Moses Austin founded lead industry before turning hopes to Texas

Handbook of Texas Online

   Moses Austin, founder of the American lead industry and the first man to obtain permission to bring Anglo-American settlers into Spanish Texas, son of Elias and Eunice (Phelps) Austin, was born in Durham, Connecticut, on October 4, 1761. 
   He was in the fifth generation of his line of Austins in America. Abandoning his father’s occupations of tailor, farmer, and tavern keeper, Moses at age 21 entered the dry-goods business in Middletown, Connecticut, then moved to Philadelphia, Pennsylvania, in 1783 to join his brother, Stephen, in a similar undertaking. 

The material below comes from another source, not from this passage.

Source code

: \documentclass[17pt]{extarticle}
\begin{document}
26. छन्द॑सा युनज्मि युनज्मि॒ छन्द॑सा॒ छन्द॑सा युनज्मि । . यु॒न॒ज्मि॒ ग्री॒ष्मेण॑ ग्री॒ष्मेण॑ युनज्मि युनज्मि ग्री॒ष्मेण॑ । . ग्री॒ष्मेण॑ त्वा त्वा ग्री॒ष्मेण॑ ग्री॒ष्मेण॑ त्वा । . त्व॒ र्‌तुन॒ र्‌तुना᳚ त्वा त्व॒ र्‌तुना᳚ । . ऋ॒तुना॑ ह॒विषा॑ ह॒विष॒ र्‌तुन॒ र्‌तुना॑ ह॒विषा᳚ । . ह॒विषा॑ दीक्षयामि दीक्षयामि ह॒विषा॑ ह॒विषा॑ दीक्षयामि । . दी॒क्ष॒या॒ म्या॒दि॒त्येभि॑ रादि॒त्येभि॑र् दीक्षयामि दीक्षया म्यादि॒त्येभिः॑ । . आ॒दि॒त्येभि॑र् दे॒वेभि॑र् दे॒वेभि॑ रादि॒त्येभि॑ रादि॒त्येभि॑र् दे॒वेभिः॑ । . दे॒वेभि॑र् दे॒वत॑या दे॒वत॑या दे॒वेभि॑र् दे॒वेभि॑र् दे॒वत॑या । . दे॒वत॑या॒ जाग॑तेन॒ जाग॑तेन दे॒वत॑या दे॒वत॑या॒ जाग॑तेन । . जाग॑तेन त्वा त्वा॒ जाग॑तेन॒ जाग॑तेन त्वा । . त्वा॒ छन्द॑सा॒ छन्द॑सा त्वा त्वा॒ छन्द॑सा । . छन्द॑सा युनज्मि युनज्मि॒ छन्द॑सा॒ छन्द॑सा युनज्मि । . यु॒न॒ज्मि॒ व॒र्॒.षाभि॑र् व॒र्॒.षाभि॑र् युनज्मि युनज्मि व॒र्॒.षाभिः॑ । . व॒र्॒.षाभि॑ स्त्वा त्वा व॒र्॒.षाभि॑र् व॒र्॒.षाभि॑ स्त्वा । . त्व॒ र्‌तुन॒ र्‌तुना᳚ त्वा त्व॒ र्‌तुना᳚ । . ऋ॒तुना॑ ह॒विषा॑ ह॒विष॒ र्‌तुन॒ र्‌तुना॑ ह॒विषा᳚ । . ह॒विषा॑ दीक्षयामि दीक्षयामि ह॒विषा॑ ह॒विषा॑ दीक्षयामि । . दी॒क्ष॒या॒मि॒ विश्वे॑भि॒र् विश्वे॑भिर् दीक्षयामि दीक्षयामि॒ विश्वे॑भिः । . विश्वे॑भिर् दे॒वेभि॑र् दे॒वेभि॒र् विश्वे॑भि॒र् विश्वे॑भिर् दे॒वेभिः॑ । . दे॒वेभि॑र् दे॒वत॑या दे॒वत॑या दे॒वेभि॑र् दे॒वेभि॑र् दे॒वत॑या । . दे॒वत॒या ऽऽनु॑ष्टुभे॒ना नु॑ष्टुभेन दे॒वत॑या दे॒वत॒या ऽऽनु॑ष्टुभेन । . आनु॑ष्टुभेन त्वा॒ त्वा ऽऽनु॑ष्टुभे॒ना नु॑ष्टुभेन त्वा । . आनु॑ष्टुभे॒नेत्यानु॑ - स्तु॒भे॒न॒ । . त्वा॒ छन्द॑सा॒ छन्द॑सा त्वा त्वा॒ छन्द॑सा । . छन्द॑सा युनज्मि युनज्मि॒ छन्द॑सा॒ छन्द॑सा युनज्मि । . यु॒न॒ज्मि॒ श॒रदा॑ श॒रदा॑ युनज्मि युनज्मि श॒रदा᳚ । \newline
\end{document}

   In Philadelphia he met and in 1785 married Mary Brown, by whom he had five children, three of whom lived to maturity: Stephen Fuller Austin, who accepted and successfully carried out Moses’ deathbed request to prosecute “the Texas Venture,” Emily Margaret Austin, and James Elijah Brown Austin. Moses extended his business to Richmond, Virginia, where he established Moses Austin and Company. 
   In 1789 he secured a contract to roof the new Virginia capitol in lead, and, since the state promised to pay 5 percent above market price if the contractor used Virginia lead, Moses, again in partnership with Stephen, gained control of Virginia’s richest lead deposit. 
   He brought experienced miners and smelterers from England to improve the efficiency of his operation, and the resulting expertise and industry he introduced into the lead business established the American lead industry. 
   Austin founded Austinville (Wythe County) at the lead mines in 1792 after he moved to the mines.